Von Mindestlöhnen will man ja besonders bei den wirtschaftsnahen Parteien nichts wissen - weil ein solcher Mindestlohn Arbeitsplätze vernichten würde. Das mag wohl stimmen, aber Arbeitsplätze, die so gering entlohnt werden, daß ein Mensch davon nicht einmal mehr seinen Lebensunterhalt bestreiten kann, braucht keiner, außer denen, die sich an der Arbeit der solchermaßen Geringentlohnten eine goldene Nase verdienen. Wie Arbeitslose oder gänzlich aus unserem Sozialsystem gefallene Mitglieder der Gesellschaft ihr Leben noch managen, bleibt oftmals deren Geheimnis. Klar ist, daß ein Großteil der Kriminalität auf die gestiegene Armut zurückzuführen ist. Viele von denen gehen auch schwarz arbeiten, womit sich eine weitere Erkenntnis auftut: Jeder Schwarzarbeiter ist eigentlich nichts anders als ein Gegenbeweis für die von interessierten Kreisen oft herausgekramte Faulheits-Theorie. Wenn eine Arbeit "Schwarz" ausgeführt wird, muß ja sowohl Arbeit wie auch jemand, der bereit ist, sie für einen vereinbarten Stundenlohn auszuführen, da sein. Wenn diese Arbeit nicht offiziell verrichtet werden kann, dann liegt das schlicht und ergreifend an der Tatsache, daß Steuern und Sozialversicherungsbeiträge nicht um ein paar Prozentpunkte, sondern um ein Vielfaches zu hoch sind. Es kann und darf ja wohl nicht wahr sein, daß ein Handwerkermeister z. B. in einer KFZ-Werkstatt 4 Stunden arbeiten muß, um einen anderen Handwerker, z. B. einen Tapezierer bei sich zu Hause für eine Stunde zu bezahlen, wovon der dann seinerseits nur einen Bruchteil auch wirklich ausgeben kann. Nicht zuletzt die Höhe dieser Zwangsabgaben führt auch dazu, daß die Sozialsysteme mißbraucht werden wo es nur möglich ist. Warum sollte man mit dem Staat anders umgehen als der Staat mit uns umgeht?
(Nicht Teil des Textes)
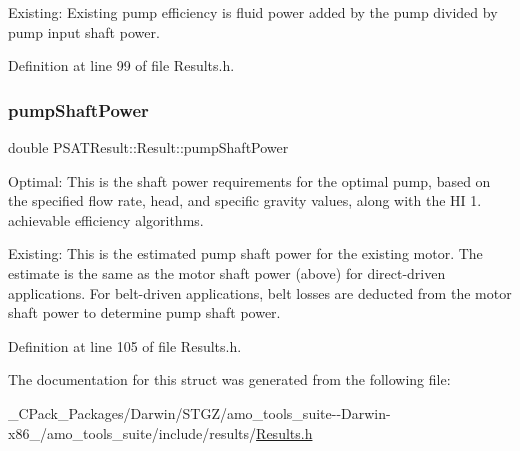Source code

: Existing\+: Existing pump efficiency is fluid power added by the pump divided by pump input shaft power. 

Definition at line 99 of file Results.\+h.

\mbox{\label{struct_p_s_a_t_result_1_1_result_a6787157a580ee3755910e18e792a4dbf}} 
\subsubsection{\texorpdfstring{pump\+Shaft\+Power}{pumpShaftPower}}
{\footnotesize\ttfamily double P\+S\+A\+T\+Result\+::\+Result\+::pump\+Shaft\+Power}



Optimal\+: This is the shaft power requirements for the optimal pump, based on the specified flow rate, head, and specific gravity values, along with the HI 1. achievable efficiency algorithms. 

Existing\+: This is the estimated pump shaft power for the existing motor. The estimate is the same as the motor shaft power (above) for direct-\/driven applications. For belt-\/driven applications, belt losses are deducted from the motor shaft power to determine pump shaft power. 

Definition at line 105 of file Results.\+h.



The documentation for this struct was generated from the following file\+:\begin{DoxyCompactItemize}
\item 
\+\_\+\+C\+Pack\+\_\+\+Packages/\+Darwin/\+S\+T\+G\+Z/amo\+\_\+tools\+\_\+suite-\/-\/\+Darwin-\/x86\+\_/amo\+\_\+tools\+\_\+suite/include/results/\hyperlink{___c_pack___packages_2_darwin_2_s_t_g_z_2amo__tools__suite--_darwin-x86__64_2amo__tools__suite_2include_2results_2_results_8h}{Results.\+h}\end{DoxyCompactItemize}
Der Begriff "Solidargemeinschaft" wird von staatlichen Stellen gerne dann verwendet, wenn es darum geht, uns ein weiteres Mal in die Taschen zu greifen oder wenn eine Leistung verweigert werden soll. Wen wundert es, wenn angesichts solcher Umstände längst nicht mehr jeder mit einem "Keep Smiling"-Gesicht über die Straßen läuft ...
Selbst in der Musik und Unterhaltungsindustrie spiegelt sich all dies wieder. Musiker, Schauspieler, Models und Künstler jeder Art werden heute gecastet, promotet und vermarktet. Daß hierunter z. B. die Musikqualität ebenso leidet wie beim Metzger die Wurst (mal eine original polnische Krakauer-Wurst vor und nach deren EG-Beitritt gegessen?) ist offensichtlich, scheint aber niemanden zu interessieren, solange die Kassen nur an den richtigen Stellen klingeln. Man schaue einmal in die Gesichter einer Band aus den 60er Jahren, wieviel Optimismus und Freude an der Musik und am Leben die einfach ausstrahlen.
Herman's Hermits - No milk today
Mir fällt auf Anhieb kein Musikschaffender von heute ein, bei dem das auch nur noch annähernd so vermittelt wird. Und ein Xavier Naidoo mit seinen Depri-Gesängen hat uns da wirklich gerade noch gefehlt. Wo bleibt ein neuer Peter Kraus, der einfach nur singt "Baby, mach Dich schön ... "? Dieter Bohlen ist ein perfektes Produkt unserer Zeit - mit Modern Talking hat er noch einfach gestrickte Gute-Laune Musik gemacht und produziert, aber bei DSDS wird er keine neue Connie Francis finden, soviel scheint mir sicher. Trotz oder gerade wegen all dieser wenig erfreulichen Erscheinungen unserer Zeit sollten wir aus jedem Tag das Beste machen und uns über die Sonne, unsere Freunde, ein neues Paar Schuhe oder auch über einen Wurf unserer Haustiere freuen. "Cheese" kommt uns dann von ganz alleine ins Gesicht. Man sollte einfach jedem Tag eine Chance geben!